======== AVAILABLE DATA
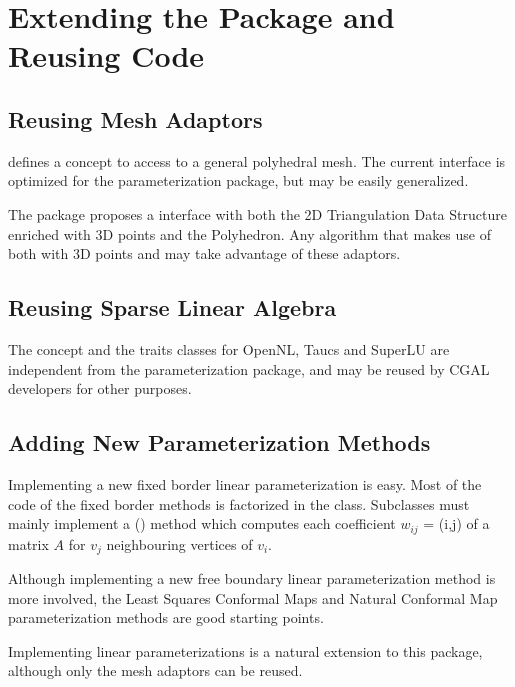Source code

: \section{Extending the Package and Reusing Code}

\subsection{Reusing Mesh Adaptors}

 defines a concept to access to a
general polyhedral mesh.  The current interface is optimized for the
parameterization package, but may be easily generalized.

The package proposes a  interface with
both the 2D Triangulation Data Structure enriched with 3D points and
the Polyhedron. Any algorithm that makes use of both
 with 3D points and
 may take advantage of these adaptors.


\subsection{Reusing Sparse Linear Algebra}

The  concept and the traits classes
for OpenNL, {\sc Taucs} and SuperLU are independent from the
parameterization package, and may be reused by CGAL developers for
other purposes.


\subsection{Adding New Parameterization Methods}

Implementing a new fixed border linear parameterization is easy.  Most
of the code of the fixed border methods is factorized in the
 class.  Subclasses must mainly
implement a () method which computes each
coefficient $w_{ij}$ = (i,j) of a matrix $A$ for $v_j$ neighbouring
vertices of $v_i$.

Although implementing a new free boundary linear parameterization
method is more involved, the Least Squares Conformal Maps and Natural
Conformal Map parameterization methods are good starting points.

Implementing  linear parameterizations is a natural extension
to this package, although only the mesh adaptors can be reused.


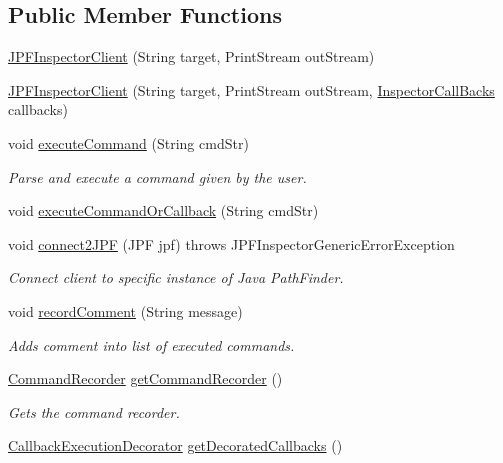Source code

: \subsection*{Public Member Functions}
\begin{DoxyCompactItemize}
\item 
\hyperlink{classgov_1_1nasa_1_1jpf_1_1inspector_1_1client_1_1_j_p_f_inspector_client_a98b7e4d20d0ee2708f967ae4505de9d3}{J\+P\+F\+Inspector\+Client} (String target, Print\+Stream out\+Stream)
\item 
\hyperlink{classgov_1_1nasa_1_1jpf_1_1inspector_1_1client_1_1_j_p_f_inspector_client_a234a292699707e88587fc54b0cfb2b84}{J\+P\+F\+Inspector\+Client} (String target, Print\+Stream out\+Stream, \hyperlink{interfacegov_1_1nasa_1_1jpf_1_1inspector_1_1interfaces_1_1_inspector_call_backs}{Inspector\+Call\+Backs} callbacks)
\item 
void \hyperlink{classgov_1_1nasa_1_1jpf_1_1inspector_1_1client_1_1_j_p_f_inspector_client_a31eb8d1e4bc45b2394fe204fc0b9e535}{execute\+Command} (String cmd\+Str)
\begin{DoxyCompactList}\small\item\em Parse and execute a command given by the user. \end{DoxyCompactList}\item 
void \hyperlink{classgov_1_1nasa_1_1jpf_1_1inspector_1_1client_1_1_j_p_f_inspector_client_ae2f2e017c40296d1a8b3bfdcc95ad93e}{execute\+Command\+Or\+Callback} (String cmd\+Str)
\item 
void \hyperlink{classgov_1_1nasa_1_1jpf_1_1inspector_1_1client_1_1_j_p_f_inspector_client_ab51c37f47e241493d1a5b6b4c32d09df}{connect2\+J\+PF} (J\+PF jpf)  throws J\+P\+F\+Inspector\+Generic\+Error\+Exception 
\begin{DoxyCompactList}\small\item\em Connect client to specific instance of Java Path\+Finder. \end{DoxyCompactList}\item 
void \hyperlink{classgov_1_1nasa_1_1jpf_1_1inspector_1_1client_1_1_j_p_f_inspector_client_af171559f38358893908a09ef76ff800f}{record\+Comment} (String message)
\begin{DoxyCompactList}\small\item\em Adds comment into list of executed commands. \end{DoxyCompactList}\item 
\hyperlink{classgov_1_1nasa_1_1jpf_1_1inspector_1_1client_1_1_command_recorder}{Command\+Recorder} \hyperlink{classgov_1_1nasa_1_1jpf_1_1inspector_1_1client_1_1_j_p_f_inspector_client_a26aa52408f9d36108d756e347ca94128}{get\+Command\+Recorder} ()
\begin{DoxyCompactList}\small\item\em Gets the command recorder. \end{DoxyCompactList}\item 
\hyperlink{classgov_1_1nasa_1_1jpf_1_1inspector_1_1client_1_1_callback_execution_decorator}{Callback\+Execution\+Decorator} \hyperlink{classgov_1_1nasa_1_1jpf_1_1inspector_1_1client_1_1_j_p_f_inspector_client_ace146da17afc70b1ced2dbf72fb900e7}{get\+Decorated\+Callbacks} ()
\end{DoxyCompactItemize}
================
#### TASK DETAILS
Your copy should match the data exactly, apart from the images, which are dropped.

#### SOLUTION TO THE EXERCISE
Source code

: \section{Extending the Package and Reusing Code}

\subsection{Reusing Mesh Adaptors}

 defines a concept to access to a
general polyhedral mesh.  The current interface is optimized for the
parameterization package, but may be easily generalized.

The package proposes a  interface with
both the 2D Triangulation Data Structure enriched with 3D points and
the Polyhedron. Any algorithm that makes use of both
 with 3D points and
 may take advantage of these adaptors.


\subsection{Reusing Sparse Linear Algebra}

The  concept and the traits classes
for OpenNL, {\sc Taucs} and SuperLU are independent from the
parameterization package, and may be reused by CGAL developers for
other purposes.


\subsection{Adding New Parameterization Methods}

Implementing a new fixed border linear parameterization is easy.  Most
of the code of the fixed border methods is factorized in the
 class.  Subclasses must mainly
implement a () method which computes each
coefficient $w_{ij}$ = (i,j) of a matrix $A$ for $v_j$ neighbouring
vertices of $v_i$.

Although implementing a new free boundary linear parameterization
method is more involved, the Least Squares Conformal Maps and Natural
Conformal Map parameterization methods are good starting points.

Implementing  linear parameterizations is a natural extension
to this package, although only the mesh adaptors can be reused.


Source code

: \subsection*{Public Member Functions}
\begin{DoxyCompactItemize}
\item 
\hyperlink{classgov_1_1nasa_1_1jpf_1_1inspector_1_1client_1_1_j_p_f_inspector_client_a98b7e4d20d0ee2708f967ae4505de9d3}{J\+P\+F\+Inspector\+Client} (String target, Print\+Stream out\+Stream)
\item 
\hyperlink{classgov_1_1nasa_1_1jpf_1_1inspector_1_1client_1_1_j_p_f_inspector_client_a234a292699707e88587fc54b0cfb2b84}{J\+P\+F\+Inspector\+Client} (String target, Print\+Stream out\+Stream, \hyperlink{interfacegov_1_1nasa_1_1jpf_1_1inspector_1_1interfaces_1_1_inspector_call_backs}{Inspector\+Call\+Backs} callbacks)
\item 
void \hyperlink{classgov_1_1nasa_1_1jpf_1_1inspector_1_1client_1_1_j_p_f_inspector_client_a31eb8d1e4bc45b2394fe204fc0b9e535}{execute\+Command} (String cmd\+Str)
\begin{DoxyCompactList}\small\item\em Parse and execute a command given by the user. \end{DoxyCompactList}\item 
void \hyperlink{classgov_1_1nasa_1_1jpf_1_1inspector_1_1client_1_1_j_p_f_inspector_client_ae2f2e017c40296d1a8b3bfdcc95ad93e}{execute\+Command\+Or\+Callback} (String cmd\+Str)
\item 
void \hyperlink{classgov_1_1nasa_1_1jpf_1_1inspector_1_1client_1_1_j_p_f_inspector_client_ab51c37f47e241493d1a5b6b4c32d09df}{connect2\+J\+PF} (J\+PF jpf)  throws J\+P\+F\+Inspector\+Generic\+Error\+Exception 
\begin{DoxyCompactList}\small\item\em Connect client to specific instance of Java Path\+Finder. \end{DoxyCompactList}\item 
void \hyperlink{classgov_1_1nasa_1_1jpf_1_1inspector_1_1client_1_1_j_p_f_inspector_client_af171559f38358893908a09ef76ff800f}{record\+Comment} (String message)
\begin{DoxyCompactList}\small\item\em Adds comment into list of executed commands. \end{DoxyCompactList}\item 
\hyperlink{classgov_1_1nasa_1_1jpf_1_1inspector_1_1client_1_1_command_recorder}{Command\+Recorder} \hyperlink{classgov_1_1nasa_1_1jpf_1_1inspector_1_1client_1_1_j_p_f_inspector_client_a26aa52408f9d36108d756e347ca94128}{get\+Command\+Recorder} ()
\begin{DoxyCompactList}\small\item\em Gets the command recorder. \end{DoxyCompactList}\item 
\hyperlink{classgov_1_1nasa_1_1jpf_1_1inspector_1_1client_1_1_callback_execution_decorator}{Callback\+Execution\+Decorator} \hyperlink{classgov_1_1nasa_1_1jpf_1_1inspector_1_1client_1_1_j_p_f_inspector_client_ace146da17afc70b1ced2dbf72fb900e7}{get\+Decorated\+Callbacks} ()
\end{DoxyCompactItemize}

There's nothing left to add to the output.